Sayyed Ibraheem Yaqoub Zakzaky, Islamic scholar and activist, is the leader of the Islamic Movement in Nigeria. He attended the famous School for Arabic Studies (SAS), Kano and the Ahmadu Bello University (ABU) Zaria, where he graduated with a first class degree in Economics in 1979.

Since then, he has been engaged in learning, teaching and Islamic activism. Due to his Islamic activism, he was jailed severally by all successive Nigerian regimes from Olusegun Obasanjo to that of late Sani Abacha/Abdulsalami Abubakar regime. The Islamic scholar’s total prison experiences spanned nine years in nine different prisons across the country - the most famous being Enugu (1981-1984), the Interrogation Centre of the National Security Organisation, Lagos (1984-1985), Kiri-Kiri Maximum Security (1985), Port Harcourt (1987-1989 and 1996 -1997) and Kaduna (1987 and 1997-1998). In this interview, Sayyed Zakzaky, who clocked 60 recently, spoke about his life, his activism, post elections violence, among other sundry matters. Excerpts:

You have just marked your 60th birthday. How has life been in the last 60 years?


I have to first say that I am 60 years-old according to the lunar calendar.  In the Islamic calendar, we use the lunar even though we have also the Islamic solar calendar. People hardly know about it but we know both calendars. So, according to the lunar calendar, I am now 60. But if it is the solar, I was actually born on May 5, 1953. That would mean that I am about 58 now. So, I am 60 according to the lunar calendar. Of course, most of the counting we do in Islam is lunar.
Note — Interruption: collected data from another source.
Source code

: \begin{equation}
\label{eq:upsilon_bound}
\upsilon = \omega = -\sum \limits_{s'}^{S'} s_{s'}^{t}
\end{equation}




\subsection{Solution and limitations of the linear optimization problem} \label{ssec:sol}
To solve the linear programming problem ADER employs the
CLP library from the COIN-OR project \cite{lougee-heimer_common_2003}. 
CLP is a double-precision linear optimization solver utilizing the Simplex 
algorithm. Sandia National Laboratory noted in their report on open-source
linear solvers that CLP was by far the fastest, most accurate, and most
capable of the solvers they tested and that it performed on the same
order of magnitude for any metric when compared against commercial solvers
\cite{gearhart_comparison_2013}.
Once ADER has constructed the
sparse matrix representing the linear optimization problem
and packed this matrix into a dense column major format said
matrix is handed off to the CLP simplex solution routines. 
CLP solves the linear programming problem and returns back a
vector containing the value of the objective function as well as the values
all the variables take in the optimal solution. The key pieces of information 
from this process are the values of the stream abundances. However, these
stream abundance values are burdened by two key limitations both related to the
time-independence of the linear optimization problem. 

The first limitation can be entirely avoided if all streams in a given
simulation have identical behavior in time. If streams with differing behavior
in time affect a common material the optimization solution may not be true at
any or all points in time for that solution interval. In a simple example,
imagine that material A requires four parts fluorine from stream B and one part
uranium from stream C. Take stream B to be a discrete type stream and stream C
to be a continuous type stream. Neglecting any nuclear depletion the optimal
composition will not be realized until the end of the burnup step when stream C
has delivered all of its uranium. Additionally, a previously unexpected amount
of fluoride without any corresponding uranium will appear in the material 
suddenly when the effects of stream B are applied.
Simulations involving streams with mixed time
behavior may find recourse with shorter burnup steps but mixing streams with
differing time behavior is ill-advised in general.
My life from birth till the age of 16 was characterised by two things: attending Islamic school and helping my father in the farm.  But at the same time in 1969, this time I am using solar calendar, I came into contact with what you might called formal education. I was attending a provincial Arabic school, where the then Native Authority (NA) used to train Arabic teachers for its primary schools. From that school, I went to the School for Arabic Studies (SAS), Kano, from 1971 to 1975 and the Ahmadu Bello University, Zaria, from 1976 to 1979. All these were years of learning only, not like helping anybody in the farm.

Afterwards, from 1980 up to this time, it has been engagements in learning, teaching and da’awa. And some of the years were in incarceration. Some might say they are the years of struggle. This struggle contains learning, teaching and of course, calling others. Perhaps, it is calling others that the authorities do not want. If I may confine myself simply to learning and teaching, maybe there would be no problems.


Having graduated with a first class degree in Economics, it was expected that you would get a good job, fat salary, official car and beautiful office. But you didn’t do that. Instead you turned out to be an Islamic scholar. What informed this decision?


Well, I must say that it was more or less the will of God and of course, the actions of those who thought they were bringing me down; destroying me so to speak. In doing so, they made me what I was not thinking that I would be. When I was interviewed for scholarship by the defunct North Central State Scholarship Board, they asked me what I would be doing after I finish my studies in Economics. I said that I would like to become a civil servant. Truly, that was my thought actually during my ordinary level ‘Government’ studies. I read about a civil servant being anonymous. So, I like anonymity. I don’t like to be known. Whoever knew me before, knew that I am somebody who didn’t like to be known.  I thought that civil service was the best thing for me. I would be somewhere, may be in the GRA where nobody knows me; from there to the office and that is all. I wanted that kind of a silent life.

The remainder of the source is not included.